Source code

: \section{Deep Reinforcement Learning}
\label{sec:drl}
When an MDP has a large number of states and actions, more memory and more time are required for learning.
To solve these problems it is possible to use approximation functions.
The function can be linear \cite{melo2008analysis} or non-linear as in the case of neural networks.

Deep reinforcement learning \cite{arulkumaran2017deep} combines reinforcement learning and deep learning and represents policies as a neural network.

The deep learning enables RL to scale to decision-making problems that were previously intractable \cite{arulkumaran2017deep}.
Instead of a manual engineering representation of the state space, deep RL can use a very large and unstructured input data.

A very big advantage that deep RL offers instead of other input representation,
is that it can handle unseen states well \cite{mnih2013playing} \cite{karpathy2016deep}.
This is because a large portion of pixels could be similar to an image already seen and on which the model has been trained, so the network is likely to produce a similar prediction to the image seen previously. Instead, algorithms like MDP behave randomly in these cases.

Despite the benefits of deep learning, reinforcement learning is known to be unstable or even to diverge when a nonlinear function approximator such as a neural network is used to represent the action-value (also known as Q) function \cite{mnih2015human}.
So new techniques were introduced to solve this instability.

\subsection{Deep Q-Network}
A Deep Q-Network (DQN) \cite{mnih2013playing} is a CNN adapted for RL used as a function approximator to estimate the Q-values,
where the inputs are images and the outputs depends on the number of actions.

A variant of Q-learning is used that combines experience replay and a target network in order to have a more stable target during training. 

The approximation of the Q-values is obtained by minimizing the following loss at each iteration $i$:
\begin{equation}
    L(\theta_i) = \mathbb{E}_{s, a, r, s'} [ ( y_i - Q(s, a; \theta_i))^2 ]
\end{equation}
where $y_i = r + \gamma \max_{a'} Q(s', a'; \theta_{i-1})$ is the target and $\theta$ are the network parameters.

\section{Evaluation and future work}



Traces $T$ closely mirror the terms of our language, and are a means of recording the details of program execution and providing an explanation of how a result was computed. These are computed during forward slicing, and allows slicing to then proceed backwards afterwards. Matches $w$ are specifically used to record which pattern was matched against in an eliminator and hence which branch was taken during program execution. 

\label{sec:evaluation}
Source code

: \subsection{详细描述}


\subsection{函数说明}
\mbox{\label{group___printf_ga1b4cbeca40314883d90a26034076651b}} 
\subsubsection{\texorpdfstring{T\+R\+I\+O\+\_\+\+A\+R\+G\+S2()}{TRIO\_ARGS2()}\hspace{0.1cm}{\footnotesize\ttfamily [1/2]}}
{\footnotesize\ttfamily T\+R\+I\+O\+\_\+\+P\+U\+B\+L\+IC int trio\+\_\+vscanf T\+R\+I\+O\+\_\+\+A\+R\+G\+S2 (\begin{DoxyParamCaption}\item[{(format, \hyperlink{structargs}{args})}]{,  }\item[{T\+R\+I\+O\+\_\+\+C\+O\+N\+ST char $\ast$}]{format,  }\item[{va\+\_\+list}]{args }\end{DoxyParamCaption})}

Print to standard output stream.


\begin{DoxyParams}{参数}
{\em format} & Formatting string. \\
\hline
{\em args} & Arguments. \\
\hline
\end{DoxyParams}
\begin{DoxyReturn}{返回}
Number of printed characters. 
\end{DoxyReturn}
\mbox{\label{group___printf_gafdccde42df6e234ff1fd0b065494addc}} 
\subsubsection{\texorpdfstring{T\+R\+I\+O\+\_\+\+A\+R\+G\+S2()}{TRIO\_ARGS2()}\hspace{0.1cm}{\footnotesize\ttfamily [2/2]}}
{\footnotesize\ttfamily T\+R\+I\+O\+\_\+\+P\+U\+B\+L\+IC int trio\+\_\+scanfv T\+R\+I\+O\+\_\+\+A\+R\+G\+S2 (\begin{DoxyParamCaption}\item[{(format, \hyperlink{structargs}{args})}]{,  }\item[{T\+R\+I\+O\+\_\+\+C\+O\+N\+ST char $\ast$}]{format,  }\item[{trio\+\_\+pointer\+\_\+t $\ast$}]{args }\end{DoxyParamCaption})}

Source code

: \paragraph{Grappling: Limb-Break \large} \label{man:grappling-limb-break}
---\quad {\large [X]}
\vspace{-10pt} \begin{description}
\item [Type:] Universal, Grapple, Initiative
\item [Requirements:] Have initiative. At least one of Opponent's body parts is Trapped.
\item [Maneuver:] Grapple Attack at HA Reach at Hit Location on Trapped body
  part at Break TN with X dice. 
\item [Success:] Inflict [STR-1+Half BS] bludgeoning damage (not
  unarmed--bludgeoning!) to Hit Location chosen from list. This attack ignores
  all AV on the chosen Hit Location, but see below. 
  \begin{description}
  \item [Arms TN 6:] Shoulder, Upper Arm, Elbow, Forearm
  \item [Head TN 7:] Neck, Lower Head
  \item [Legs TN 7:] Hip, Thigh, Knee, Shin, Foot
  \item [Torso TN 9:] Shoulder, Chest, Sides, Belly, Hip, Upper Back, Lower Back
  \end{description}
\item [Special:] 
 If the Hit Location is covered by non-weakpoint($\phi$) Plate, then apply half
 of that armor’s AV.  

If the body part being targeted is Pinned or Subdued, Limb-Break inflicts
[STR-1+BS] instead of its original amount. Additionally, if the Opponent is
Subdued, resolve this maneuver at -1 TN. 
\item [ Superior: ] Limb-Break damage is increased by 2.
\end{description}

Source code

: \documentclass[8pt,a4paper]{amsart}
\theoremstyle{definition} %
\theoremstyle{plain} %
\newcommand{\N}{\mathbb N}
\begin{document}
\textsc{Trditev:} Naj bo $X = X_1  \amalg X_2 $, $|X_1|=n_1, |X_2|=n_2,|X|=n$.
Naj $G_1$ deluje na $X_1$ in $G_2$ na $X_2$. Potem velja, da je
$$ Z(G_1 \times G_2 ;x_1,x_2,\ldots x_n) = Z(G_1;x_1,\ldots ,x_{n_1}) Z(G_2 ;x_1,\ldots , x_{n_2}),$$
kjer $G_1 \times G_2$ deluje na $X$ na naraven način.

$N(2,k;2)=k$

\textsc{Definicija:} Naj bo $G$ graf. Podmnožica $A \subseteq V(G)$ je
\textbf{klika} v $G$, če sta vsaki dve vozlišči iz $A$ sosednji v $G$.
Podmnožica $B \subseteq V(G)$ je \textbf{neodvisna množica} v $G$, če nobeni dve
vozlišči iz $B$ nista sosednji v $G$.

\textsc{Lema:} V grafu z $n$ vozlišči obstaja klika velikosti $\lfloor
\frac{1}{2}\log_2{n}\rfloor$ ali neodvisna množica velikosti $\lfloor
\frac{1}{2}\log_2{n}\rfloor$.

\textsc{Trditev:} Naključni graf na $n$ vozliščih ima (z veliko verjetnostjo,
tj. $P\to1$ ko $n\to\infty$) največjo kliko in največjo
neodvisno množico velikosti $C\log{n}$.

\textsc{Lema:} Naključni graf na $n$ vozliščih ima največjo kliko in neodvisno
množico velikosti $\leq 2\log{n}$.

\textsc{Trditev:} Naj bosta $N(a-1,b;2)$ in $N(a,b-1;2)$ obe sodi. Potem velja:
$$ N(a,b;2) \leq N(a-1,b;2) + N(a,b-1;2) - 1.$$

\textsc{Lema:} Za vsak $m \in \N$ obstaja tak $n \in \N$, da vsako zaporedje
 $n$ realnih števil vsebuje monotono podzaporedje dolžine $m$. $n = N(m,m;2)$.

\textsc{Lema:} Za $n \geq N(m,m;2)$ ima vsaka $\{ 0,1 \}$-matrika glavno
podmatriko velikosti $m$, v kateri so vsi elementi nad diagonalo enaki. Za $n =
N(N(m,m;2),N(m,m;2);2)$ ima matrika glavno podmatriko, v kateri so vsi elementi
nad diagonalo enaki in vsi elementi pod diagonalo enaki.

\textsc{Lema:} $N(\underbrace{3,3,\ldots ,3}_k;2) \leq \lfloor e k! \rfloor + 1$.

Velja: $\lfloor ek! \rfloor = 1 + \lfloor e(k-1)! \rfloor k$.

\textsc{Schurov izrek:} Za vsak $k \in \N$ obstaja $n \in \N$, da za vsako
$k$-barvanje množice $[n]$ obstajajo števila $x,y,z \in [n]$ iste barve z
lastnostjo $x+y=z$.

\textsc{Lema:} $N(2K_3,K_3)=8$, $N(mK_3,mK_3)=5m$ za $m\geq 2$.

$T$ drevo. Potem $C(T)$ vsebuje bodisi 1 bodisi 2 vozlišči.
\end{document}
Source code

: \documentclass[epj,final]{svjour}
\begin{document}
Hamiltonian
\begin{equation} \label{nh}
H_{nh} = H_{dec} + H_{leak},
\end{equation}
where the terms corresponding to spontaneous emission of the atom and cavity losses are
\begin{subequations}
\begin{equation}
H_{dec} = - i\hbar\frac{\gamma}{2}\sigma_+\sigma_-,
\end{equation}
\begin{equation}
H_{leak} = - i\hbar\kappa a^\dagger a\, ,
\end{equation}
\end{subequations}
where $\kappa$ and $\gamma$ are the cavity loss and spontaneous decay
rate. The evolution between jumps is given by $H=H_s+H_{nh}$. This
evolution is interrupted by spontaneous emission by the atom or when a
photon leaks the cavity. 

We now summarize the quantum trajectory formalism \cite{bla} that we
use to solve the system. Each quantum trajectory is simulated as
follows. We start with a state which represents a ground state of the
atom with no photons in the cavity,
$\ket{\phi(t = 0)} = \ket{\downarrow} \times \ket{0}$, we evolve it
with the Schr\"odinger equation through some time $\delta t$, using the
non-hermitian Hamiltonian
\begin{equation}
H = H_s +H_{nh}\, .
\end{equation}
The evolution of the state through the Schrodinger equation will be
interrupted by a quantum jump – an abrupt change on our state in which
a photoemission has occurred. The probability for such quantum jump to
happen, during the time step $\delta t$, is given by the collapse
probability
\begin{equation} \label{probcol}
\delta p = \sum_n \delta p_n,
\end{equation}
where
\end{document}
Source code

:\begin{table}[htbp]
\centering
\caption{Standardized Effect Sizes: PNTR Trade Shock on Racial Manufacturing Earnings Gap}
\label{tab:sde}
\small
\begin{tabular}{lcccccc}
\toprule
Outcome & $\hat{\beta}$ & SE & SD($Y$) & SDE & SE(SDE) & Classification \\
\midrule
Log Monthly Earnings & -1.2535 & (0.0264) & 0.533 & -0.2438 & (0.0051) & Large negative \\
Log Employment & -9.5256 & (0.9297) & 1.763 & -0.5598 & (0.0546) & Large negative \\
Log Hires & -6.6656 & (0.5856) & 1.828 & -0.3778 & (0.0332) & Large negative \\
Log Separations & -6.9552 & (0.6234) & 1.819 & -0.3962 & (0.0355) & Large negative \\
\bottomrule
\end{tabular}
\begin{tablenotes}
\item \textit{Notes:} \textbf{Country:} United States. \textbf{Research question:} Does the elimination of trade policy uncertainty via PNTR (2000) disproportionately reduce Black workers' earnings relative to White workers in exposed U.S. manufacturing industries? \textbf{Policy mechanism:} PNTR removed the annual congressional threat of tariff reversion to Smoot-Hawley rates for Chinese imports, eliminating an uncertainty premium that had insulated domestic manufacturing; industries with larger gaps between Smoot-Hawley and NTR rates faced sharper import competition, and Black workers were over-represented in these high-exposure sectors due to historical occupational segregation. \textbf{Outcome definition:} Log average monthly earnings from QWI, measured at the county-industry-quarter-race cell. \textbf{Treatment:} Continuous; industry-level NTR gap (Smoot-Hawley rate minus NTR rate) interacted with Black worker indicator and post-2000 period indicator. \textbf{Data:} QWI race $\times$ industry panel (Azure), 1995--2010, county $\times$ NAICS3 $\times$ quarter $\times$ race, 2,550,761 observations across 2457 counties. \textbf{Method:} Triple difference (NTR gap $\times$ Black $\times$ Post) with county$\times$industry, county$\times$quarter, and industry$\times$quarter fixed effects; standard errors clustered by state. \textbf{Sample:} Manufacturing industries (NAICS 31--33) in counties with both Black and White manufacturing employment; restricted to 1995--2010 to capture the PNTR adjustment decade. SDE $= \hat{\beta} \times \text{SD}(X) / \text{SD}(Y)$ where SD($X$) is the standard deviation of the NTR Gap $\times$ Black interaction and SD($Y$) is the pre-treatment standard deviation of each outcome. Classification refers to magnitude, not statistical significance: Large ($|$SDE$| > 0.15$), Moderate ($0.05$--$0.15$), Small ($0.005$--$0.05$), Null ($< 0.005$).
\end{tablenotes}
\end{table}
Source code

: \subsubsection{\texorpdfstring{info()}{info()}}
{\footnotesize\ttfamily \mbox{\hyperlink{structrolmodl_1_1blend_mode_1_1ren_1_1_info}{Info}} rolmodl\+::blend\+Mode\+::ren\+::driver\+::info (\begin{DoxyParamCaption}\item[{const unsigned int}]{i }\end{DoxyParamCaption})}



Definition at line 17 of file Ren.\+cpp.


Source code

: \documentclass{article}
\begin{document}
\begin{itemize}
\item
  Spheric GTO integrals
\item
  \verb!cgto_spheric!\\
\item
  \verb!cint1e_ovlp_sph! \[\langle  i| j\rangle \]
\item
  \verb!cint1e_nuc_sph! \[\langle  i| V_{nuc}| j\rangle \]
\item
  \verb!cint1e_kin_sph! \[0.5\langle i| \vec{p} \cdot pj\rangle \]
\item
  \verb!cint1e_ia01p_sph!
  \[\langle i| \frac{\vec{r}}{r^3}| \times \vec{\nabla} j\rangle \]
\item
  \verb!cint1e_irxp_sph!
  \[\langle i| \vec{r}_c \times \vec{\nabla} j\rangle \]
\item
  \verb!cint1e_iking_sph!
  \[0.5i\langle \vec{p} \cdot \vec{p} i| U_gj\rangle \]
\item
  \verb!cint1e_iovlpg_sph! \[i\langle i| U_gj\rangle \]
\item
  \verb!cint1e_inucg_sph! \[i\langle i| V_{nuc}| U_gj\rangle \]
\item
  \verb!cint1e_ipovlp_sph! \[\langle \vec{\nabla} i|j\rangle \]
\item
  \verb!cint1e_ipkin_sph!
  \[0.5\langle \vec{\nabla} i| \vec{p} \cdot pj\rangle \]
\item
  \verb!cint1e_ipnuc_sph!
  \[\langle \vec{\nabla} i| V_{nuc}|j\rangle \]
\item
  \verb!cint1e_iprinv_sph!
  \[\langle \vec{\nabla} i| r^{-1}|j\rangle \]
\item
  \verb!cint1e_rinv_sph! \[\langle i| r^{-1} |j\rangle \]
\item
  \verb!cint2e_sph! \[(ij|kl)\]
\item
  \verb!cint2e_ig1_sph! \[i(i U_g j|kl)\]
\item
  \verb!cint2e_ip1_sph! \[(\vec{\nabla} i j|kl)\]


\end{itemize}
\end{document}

● ● ● ● ●

Beginning at the first line of the records, retype exactly every line up to and including the one with "A Deep Q-Network".

Source code

: \section{Deep Reinforcement Learning}
\label{sec:drl}
When an MDP has a large number of states and actions, more memory and more time are required for learning.
To solve these problems it is possible to use approximation functions.
The function can be linear \cite{melo2008analysis} or non-linear as in the case of neural networks.

Deep reinforcement learning \cite{arulkumaran2017deep} combines reinforcement learning and deep learning and represents policies as a neural network.

The deep learning enables RL to scale to decision-making problems that were previously intractable \cite{arulkumaran2017deep}.
Instead of a manual engineering representation of the state space, deep RL can use a very large and unstructured input data.

A very big advantage that deep RL offers instead of other input representation,
is that it can handle unseen states well \cite{mnih2013playing} \cite{karpathy2016deep}.
This is because a large portion of pixels could be similar to an image already seen and on which the model has been trained, so the network is likely to produce a similar prediction to the image seen previously. Instead, algorithms like MDP behave randomly in these cases.

Despite the benefits of deep learning, reinforcement learning is known to be unstable or even to diverge when a nonlinear function approximator such as a neural network is used to represent the action-value (also known as Q) function \cite{mnih2015human}.
So new techniques were introduced to solve this instability.

\subsection{Deep Q-Network}
A Deep Q-Network (DQN) \cite{mnih2013playing} is a CNN adapted for RL used as a function approximator to estimate the Q-values,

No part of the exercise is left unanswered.